小野甲太郎、倉重奈苗
2015年10月14日23時57分
安倍晋三首相は14日、中国の外交を統括する楊潔篪(ヤンチエチー)国務委員(副首相級)と首相官邸で約45分会談した。首相は、ユネスコ(国連教育科学文化機関)の世界記憶遺産に、中国が申請した「南京大虐殺の記録」が登録されたことについて「遺憾だ」と表明。一方、今月末にソウルで予定されている日中韓の首脳会談や、国際会議などの場を利用した習近平(シーチンピン)国家主席との首脳会談の実現に意欲を示した。

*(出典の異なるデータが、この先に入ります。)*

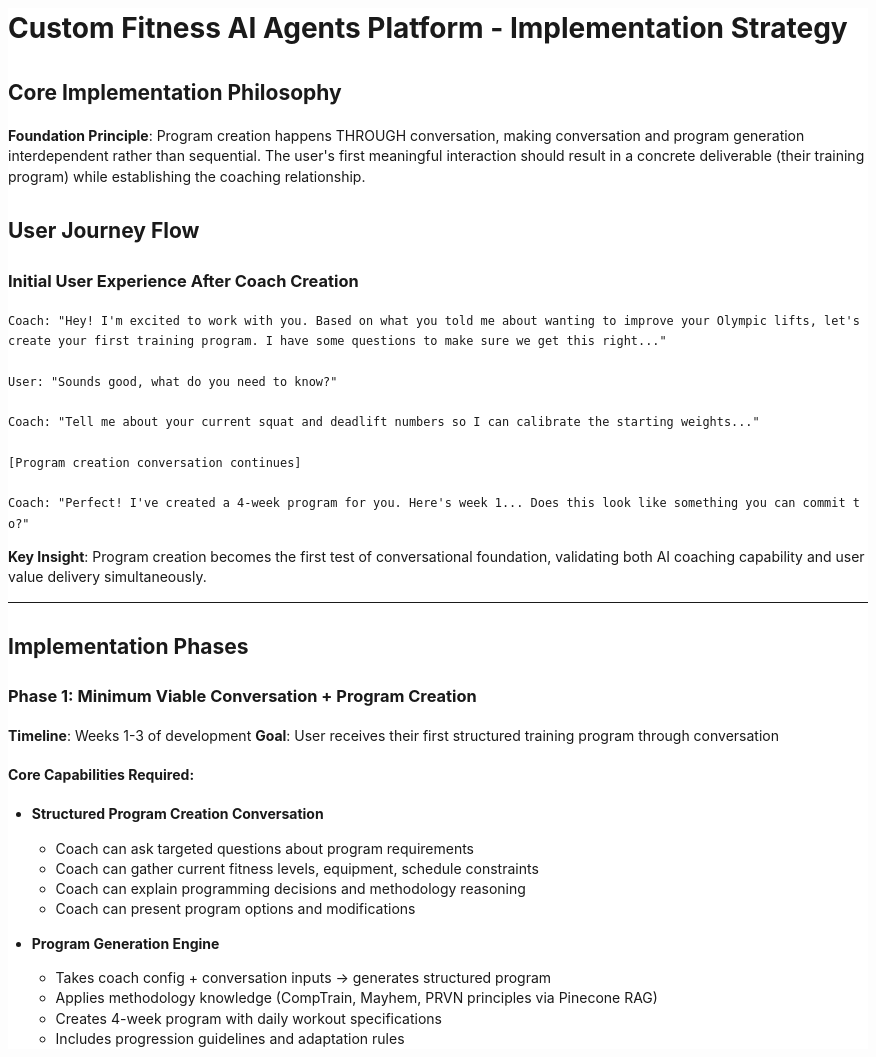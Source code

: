 # Custom Fitness AI Agents Platform - Implementation Strategy

## Core Implementation Philosophy

**Foundation Principle**: Program creation happens THROUGH conversation, making conversation and program generation interdependent rather than sequential. The user's first meaningful interaction should result in a concrete deliverable (their training program) while establishing the coaching relationship.

## User Journey Flow

### Initial User Experience After Coach Creation
```
Coach: "Hey! I'm excited to work with you. Based on what you told me about wanting to improve your Olympic lifts, let's create your first training program. I have some questions to make sure we get this right..."

User: "Sounds good, what do you need to know?"

Coach: "Tell me about your current squat and deadlift numbers so I can calibrate the starting weights..."

[Program creation conversation continues]

Coach: "Perfect! I've created a 4-week program for you. Here's week 1... Does this look like something you can commit to?"
```

**Key Insight**: Program creation becomes the first test of conversational foundation, validating both AI coaching capability and user value delivery simultaneously.

---

## Implementation Phases

### Phase 1: Minimum Viable Conversation + Program Creation
**Timeline**: Weeks 1-3 of development
**Goal**: User receives their first structured training program through conversation

#### Core Capabilities Required:
- **Structured Program Creation Conversation**
  - Coach can ask targeted questions about program requirements
  - Coach can gather current fitness levels, equipment, schedule constraints
  - Coach can explain programming decisions and methodology reasoning
  - Coach can present program options and modifications

- **Program Generation Engine**
  - Takes coach config + conversation inputs → generates structured program
  - Applies methodology knowledge (CompTrain, Mayhem, PRVN principles via Pinecone RAG)
  - Creates 4-week program with daily workout specifications
  - Includes progression guidelines and adaptation rules
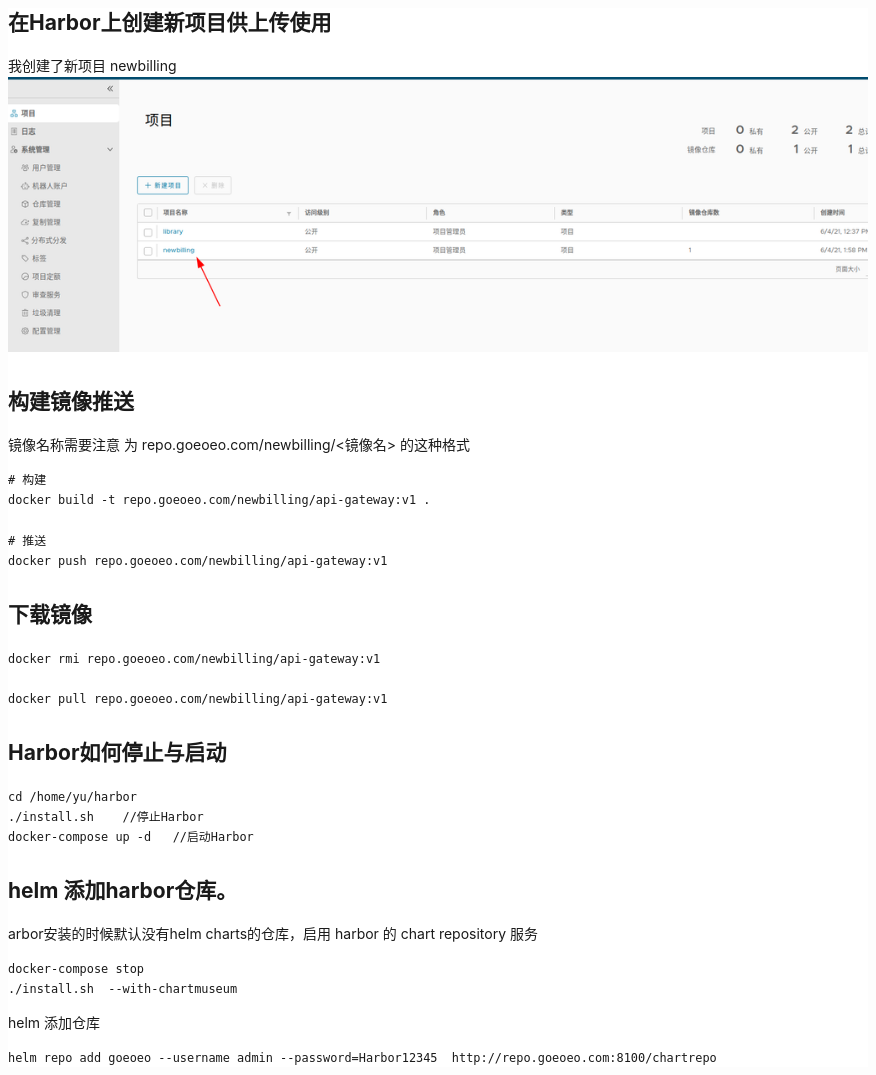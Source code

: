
 ```
```
## 在Harbor上创建新项目供上传使用
我创建了新项目 newbilling
![](harbor/2021-06-04_14-59.png)

## 构建镜像推送
镜像名称需要注意 为 repo.goeoeo.com/newbilling/<镜像名> 的这种格式
```
# 构建
docker build -t repo.goeoeo.com/newbilling/api-gateway:v1 .

# 推送
docker push repo.goeoeo.com/newbilling/api-gateway:v1
```
## 下载镜像
```
docker rmi repo.goeoeo.com/newbilling/api-gateway:v1

docker pull repo.goeoeo.com/newbilling/api-gateway:v1
```

## Harbor如何停止与启动
```
cd /home/yu/harbor
./install.sh    //停止Harbor
docker-compose up -d   //启动Harbor
```


## helm 添加harbor仓库。
arbor安装的时候默认没有helm charts的仓库，启用 harbor 的 chart repository 服务  
```
docker-compose stop
./install.sh  --with-chartmuseum
```
helm 添加仓库  
```
helm repo add goeoeo --username admin --password=Harbor12345  http://repo.goeoeo.com:8100/chartrepo
```

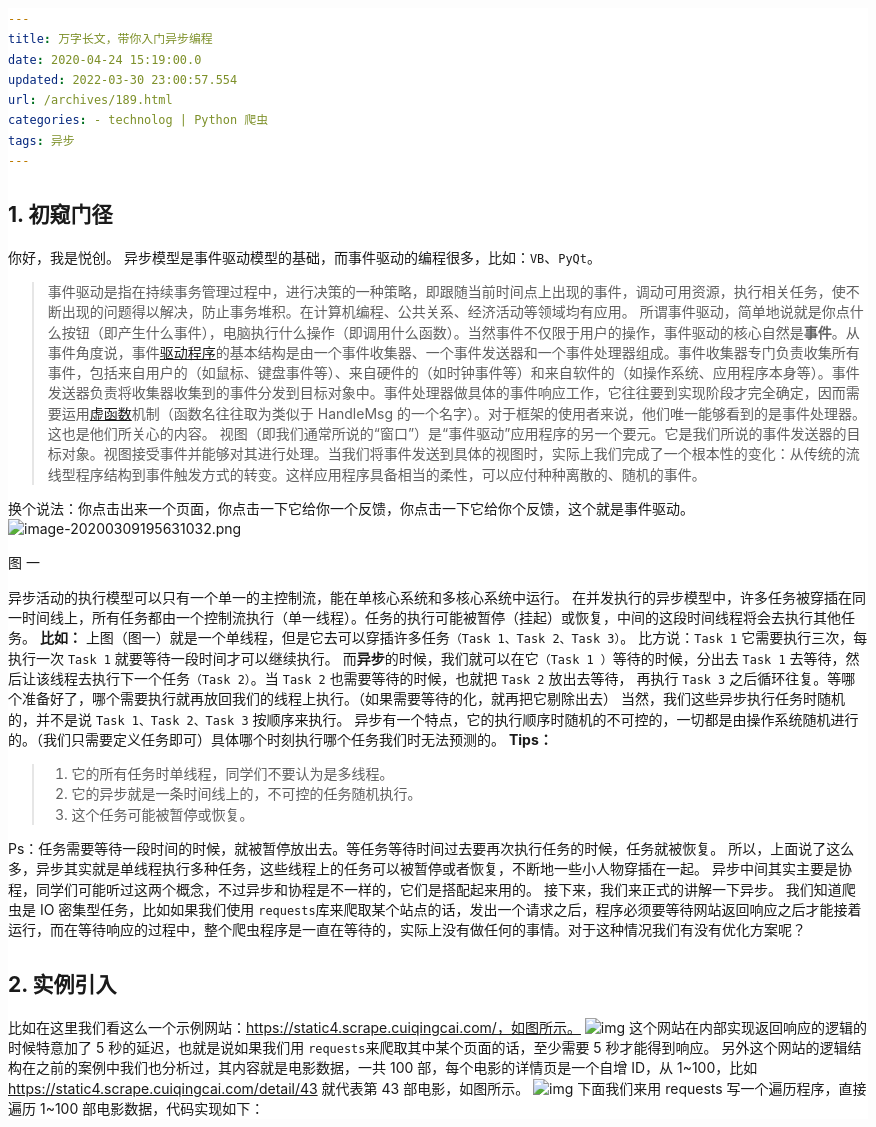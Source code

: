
 ```yaml
---
title: 万字长文，带你入门异步编程
date: 2020-04-24 15:19:00.0
updated: 2022-03-30 23:00:57.554
url: /archives/189.html
categories: - technolog | Python 爬虫
tags: 异步
---
```




## 1\. 初窥门径

你好，我是悦创。 异步模型是事件驱动模型的基础，而事件驱动的编程很多，比如：`VB`、`PyQt`。

> 事件驱动是指在持续事务管理过程中，进行决策的一种策略，即跟随当前时间点上出现的事件，调动可用资源，执行相关任务，使不断出现的问题得以解决，防止事务堆积。在计算机编程、公共关系、经济活动等领域均有应用。 所谓事件驱动，简单地说就是你点什么按钮（即产生什么事件），电脑执行什么操作（即调用什么函数）。当然事件不仅限于用户的操作，事件驱动的核心自然是**事件**。从事件角度说，事件[驱动程序](https://baike.baidu.com/item/驱动程序)的基本结构是由一个事件收集器、一个事件发送器和一个事件处理器组成。事件收集器专门负责收集所有事件，包括来自用户的（如鼠标、键盘事件等）、来自硬件的（如时钟事件等）和来自软件的（如操作系统、应用程序本身等）。事件发送器负责将收集器收集到的事件分发到目标对象中。事件处理器做具体的事件响应工作，它往往要到实现阶段才完全确定，因而需要运用[虚函数](https://baike.baidu.com/item/虚函数)机制（函数名往往取为类似于 HandleMsg 的一个名字）。对于框架的使用者来说，他们唯一能够看到的是事件处理器。这也是他们所关心的内容。 视图（即我们通常所说的“窗口”）是“事件驱动”应用程序的另一个要元。它是我们所说的事件发送器的目标对象。视图接受事件并能够对其进行处理。当我们将事件发送到具体的视图时，实际上我们完成了一个根本性的变化：从传统的流线型程序结构到事件触发方式的转变。这样应用程序具备相当的柔性，可以应付种种离散的、随机的事件。

换个说法：你点击出来一个页面，你点击一下它给你一个反馈，你点击一下它给你个反馈，这个就是事件驱动。 ![image-20200309195631032.png](https://images-aiyc-1301641396.cos.ap-guangzhou.myqcloud.com/20200624200456.png)

图 一

异步活动的执行模型可以只有一个单一的主控制流，能在单核心系统和多核心系统中运行。 在并发执行的异步模型中，许多任务被穿插在同一时间线上，所有任务都由一个控制流执行（单一线程）。任务的执行可能被暂停（挂起）或恢复，中间的这段时间线程将会去执行其他任务。 **比如：** 上图（图一）就是一个单线程，但是它去可以穿插许多任务`（Task 1、Task 2、Task 3）`。 比方说：`Task 1` 它需要执行三次，每执行一次 `Task 1` 就要等待一段时间才可以继续执行。 而**异步**的时候，我们就可以在它`（Task 1 ）`等待的时候，分出去 `Task 1` 去等待，然后让该线程去执行下一个任务`（Task 2）`。当 `Task 2` 也需要等待的时候，也就把 `Task 2` 放出去等待， 再执行 `Task 3` 之后循环往复。等哪个准备好了，哪个需要执行就再放回我们的线程上执行。（如果需要等待的化，就再把它剔除出去） 当然，我们这些异步执行任务时随机的，并不是说 `Task 1、Task 2、Task 3` 按顺序来执行。 异步有一个特点，它的执行顺序时随机的不可控的，一切都是由操作系统随机进行的。（我们只需要定义任务即可）具体哪个时刻执行哪个任务我们时无法预测的。 **Tips：**

> 1.  它的所有任务时单线程，同学们不要认为是多线程。
> 2.  它的异步就是一条时间线上的，不可控的任务随机执行。
> 3.  这个任务可能被暂停或恢复。

Ps：任务需要等待一段时间的时候，就被暂停放出去。等任务等待时间过去要再次执行任务的时候，任务就被恢复。 所以，上面说了这么多，异步其实就是单线程执行多种任务，这些线程上的任务可以被暂停或者恢复，不断地一些小人物穿插在一起。 异步中间其实主要是协程，同学们可能听过这两个概念，不过异步和协程是不一样的，它们是搭配起来用的。 接下来，我们来正式的讲解一下异步。 我们知道爬虫是 IO 密集型任务，比如如果我们使用 `requests`库来爬取某个站点的话，发出一个请求之后，程序必须要等待网站返回响应之后才能接着运行，而在等待响应的过程中，整个爬虫程序是一直在等待的，实际上没有做任何的事情。对于这种情况我们有没有优化方案呢？

## 2\. 实例引入

比如在这里我们看这么一个示例网站：https://static4.scrape.cuiqingcai.com/，如图所示。 ![img](https://images-aiyc-1301641396.cos.ap-guangzhou.myqcloud.com/20200624200502.png) 这个网站在内部实现返回响应的逻辑的时候特意加了 5 秒的延迟，也就是说如果我们用 `requests`来爬取其中某个页面的话，至少需要 5 秒才能得到响应。 另外这个网站的逻辑结构在之前的案例中我们也分析过，其内容就是电影数据，一共 100 部，每个电影的详情页是一个自增 ID，从 1~100，比如 https://static4.scrape.cuiqingcai.com/detail/43 就代表第 43 部电影，如图所示。 ![img](https://images-aiyc-1301641396.cos.ap-guangzhou.myqcloud.com/20200624200505.png) 下面我们来用 requests 写一个遍历程序，直接遍历 1~100 部电影数据，代码实现如下：
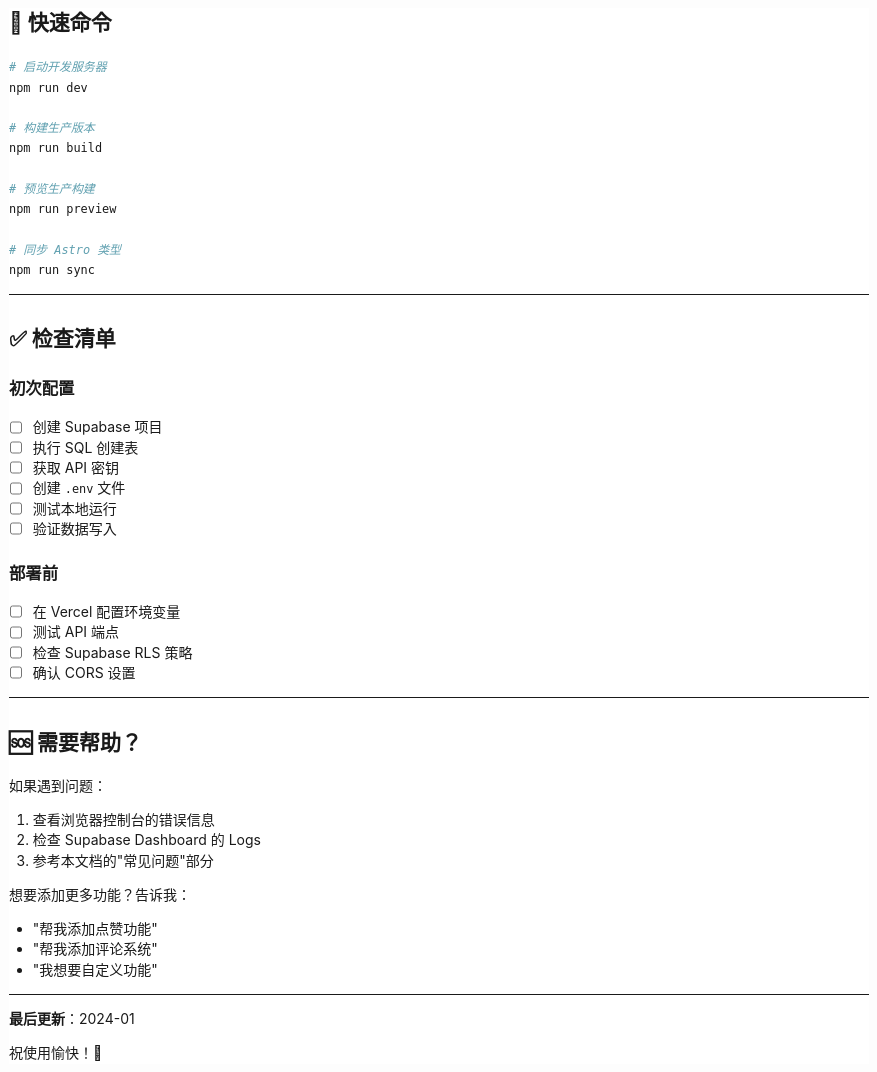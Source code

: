 ## 🎯 快速命令

```bash
# 启动开发服务器
npm run dev

# 构建生产版本
npm run build

# 预览生产构建
npm run preview

# 同步 Astro 类型
npm run sync
```

---

## ✅ 检查清单

### 初次配置
- [ ] 创建 Supabase 项目
- [ ] 执行 SQL 创建表
- [ ] 获取 API 密钥
- [ ] 创建 `.env` 文件
- [ ] 测试本地运行
- [ ] 验证数据写入

### 部署前
- [ ] 在 Vercel 配置环境变量
- [ ] 测试 API 端点
- [ ] 检查 Supabase RLS 策略
- [ ] 确认 CORS 设置

---

## 🆘 需要帮助？

如果遇到问题：
1. 查看浏览器控制台的错误信息
2. 检查 Supabase Dashboard 的 Logs
3. 参考本文档的"常见问题"部分

想要添加更多功能？告诉我：
- "帮我添加点赞功能"
- "帮我添加评论系统"
- "我想要自定义功能"

---

**最后更新**：2024-01

祝使用愉快！🚀

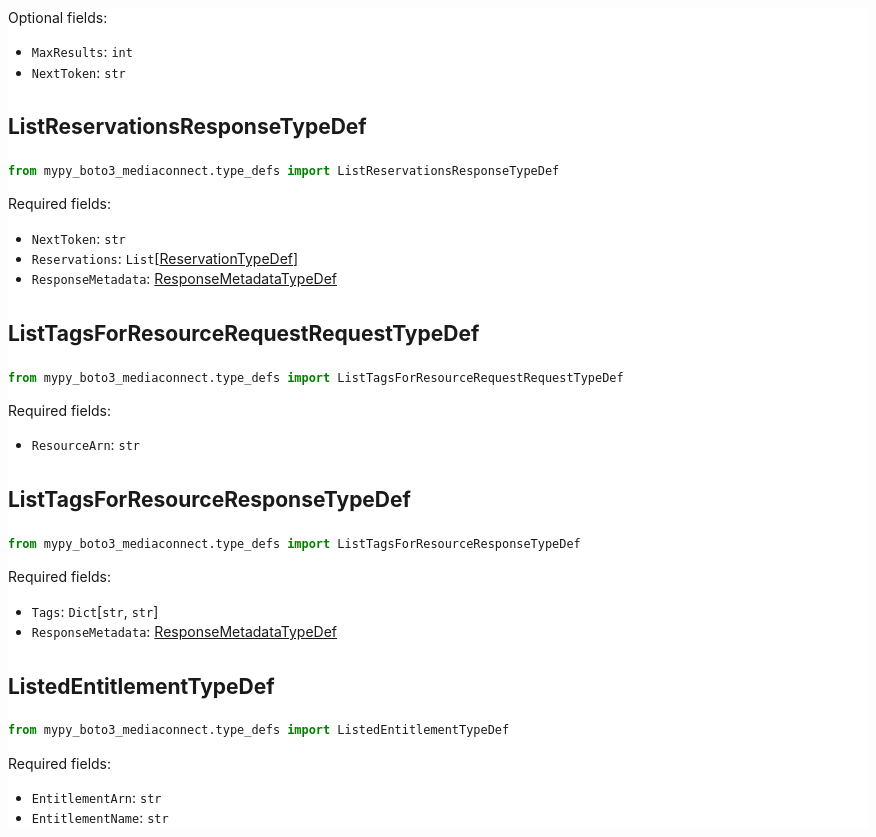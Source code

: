 Optional fields:

- `MaxResults`: `int`
- `NextToken`: `str`

<a id="listreservationsresponsetypedef"></a>

## ListReservationsResponseTypeDef

```python
from mypy_boto3_mediaconnect.type_defs import ListReservationsResponseTypeDef
```

Required fields:

- `NextToken`: `str`
- `Reservations`:
  `List`\[[ReservationTypeDef](./type_defs.md#reservationtypedef)\]
- `ResponseMetadata`:
  [ResponseMetadataTypeDef](./type_defs.md#responsemetadatatypedef)

<a id="listtagsforresourcerequestrequesttypedef"></a>

## ListTagsForResourceRequestRequestTypeDef

```python
from mypy_boto3_mediaconnect.type_defs import ListTagsForResourceRequestRequestTypeDef
```

Required fields:

- `ResourceArn`: `str`

<a id="listtagsforresourceresponsetypedef"></a>

## ListTagsForResourceResponseTypeDef

```python
from mypy_boto3_mediaconnect.type_defs import ListTagsForResourceResponseTypeDef
```

Required fields:

- `Tags`: `Dict`\[`str`, `str`\]
- `ResponseMetadata`:
  [ResponseMetadataTypeDef](./type_defs.md#responsemetadatatypedef)

<a id="listedentitlementtypedef"></a>

## ListedEntitlementTypeDef

```python
from mypy_boto3_mediaconnect.type_defs import ListedEntitlementTypeDef
```

Required fields:

- `EntitlementArn`: `str`
- `EntitlementName`: `str`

日本側の説明によると、首相は東シナ海情勢について、中国側による領海侵入や日中中間線付近でガス田開発が続いていることを念頭に、「深刻な懸念」を表明。そのうえで「過去の不幸な歴史に過度に焦点を当てるのではなく、未来志向の関係を構築していくべきだ」と訴えた。楊氏は「第2次世界大戦に関することについては、すでに国際的な定論がある。歴史をしっかり認め進んでいくことが重要だ」と応じたという。
一方、首相は「両国は地域と世界の平和と安定に貢献していく責務を有している」とも指摘。日中首脳会談をはじめハイレベルな人的交流を「後押ししていきたい」と伝えた。首相としては、「南京」や「東シナ海」に言及はしたものの、中国と対話する姿勢を崩すつもりはないことを示した格好だ。